*Exercise description*: From the first line to the last, restate the records word for word, skipping the pictures.

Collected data
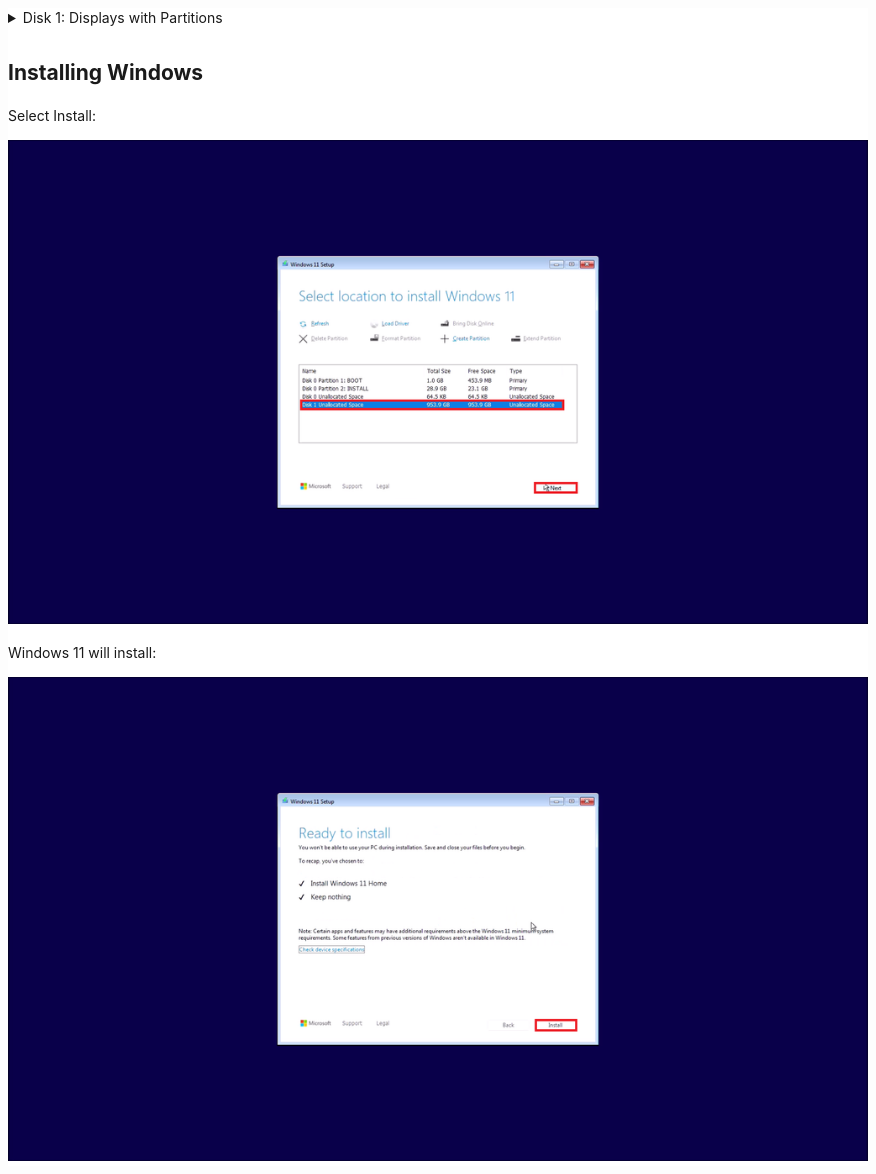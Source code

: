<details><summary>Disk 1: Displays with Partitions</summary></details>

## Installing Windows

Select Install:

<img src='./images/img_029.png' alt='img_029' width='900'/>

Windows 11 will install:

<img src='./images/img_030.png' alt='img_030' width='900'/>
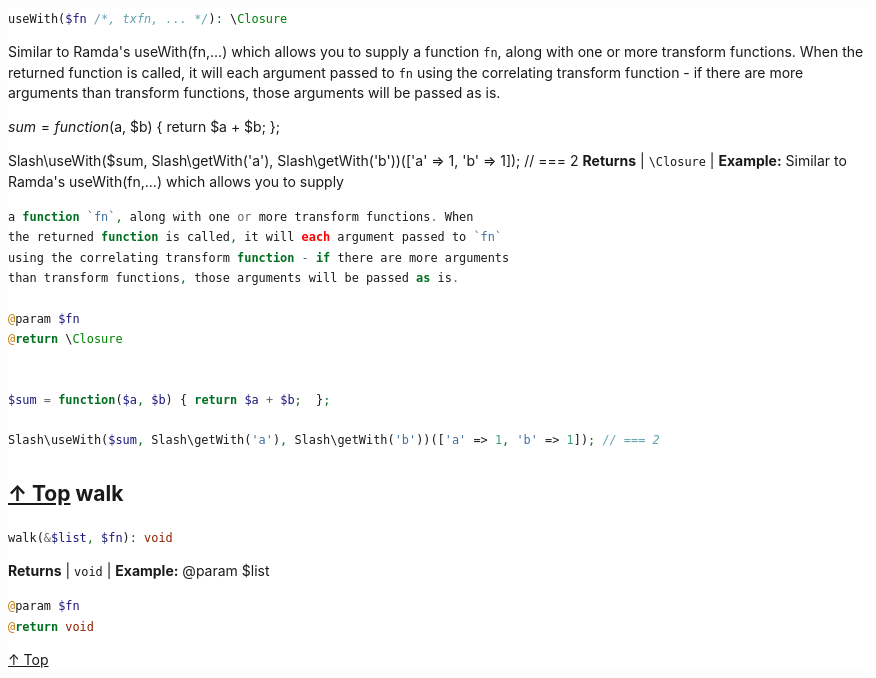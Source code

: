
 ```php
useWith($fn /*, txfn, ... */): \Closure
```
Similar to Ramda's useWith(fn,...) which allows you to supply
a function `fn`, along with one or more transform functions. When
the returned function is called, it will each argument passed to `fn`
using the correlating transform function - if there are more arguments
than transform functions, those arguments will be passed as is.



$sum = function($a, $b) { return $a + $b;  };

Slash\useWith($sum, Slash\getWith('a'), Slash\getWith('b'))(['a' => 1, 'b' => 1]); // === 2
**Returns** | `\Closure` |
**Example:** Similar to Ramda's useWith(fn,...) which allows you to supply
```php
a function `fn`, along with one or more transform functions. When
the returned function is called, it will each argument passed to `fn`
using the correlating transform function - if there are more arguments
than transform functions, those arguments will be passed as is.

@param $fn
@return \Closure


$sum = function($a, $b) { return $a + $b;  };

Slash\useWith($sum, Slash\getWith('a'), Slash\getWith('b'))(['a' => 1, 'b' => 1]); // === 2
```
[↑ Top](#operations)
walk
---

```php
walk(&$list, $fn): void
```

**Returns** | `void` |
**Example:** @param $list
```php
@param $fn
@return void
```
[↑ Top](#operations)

*Exercise solution*:
Source code

:<details><summary>Disk 1: Displays with Partitions</summary></details>

## Installing Windows

Select Install:

<img src='./images/img_029.png' alt='img_029' width='900'/>

Windows 11 will install:

<img src='./images/img_030.png' alt='img_030' width='900'/>
Source code

:
 ```php
useWith($fn /*, txfn, ... */): \Closure
```
Similar to Ramda's useWith(fn,...) which allows you to supply
a function `fn`, along with one or more transform functions. When
the returned function is called, it will each argument passed to `fn`
using the correlating transform function - if there are more arguments
than transform functions, those arguments will be passed as is.



$sum = function($a, $b) { return $a + $b;  };

Slash\useWith($sum, Slash\getWith('a'), Slash\getWith('b'))(['a' => 1, 'b' => 1]); // === 2
**Returns** | `\Closure` |
**Example:** Similar to Ramda's useWith(fn,...) which allows you to supply
```php
a function `fn`, along with one or more transform functions. When
the returned function is called, it will each argument passed to `fn`
using the correlating transform function - if there are more arguments
than transform functions, those arguments will be passed as is.

@param $fn
@return \Closure


$sum = function($a, $b) { return $a + $b;  };

Slash\useWith($sum, Slash\getWith('a'), Slash\getWith('b'))(['a' => 1, 'b' => 1]); // === 2
```
[↑ Top](#operations)
walk
---

```php
walk(&$list, $fn): void
```

**Returns** | `void` |
**Example:** @param $list
```php
@param $fn
@return void
```
[↑ Top](#operations)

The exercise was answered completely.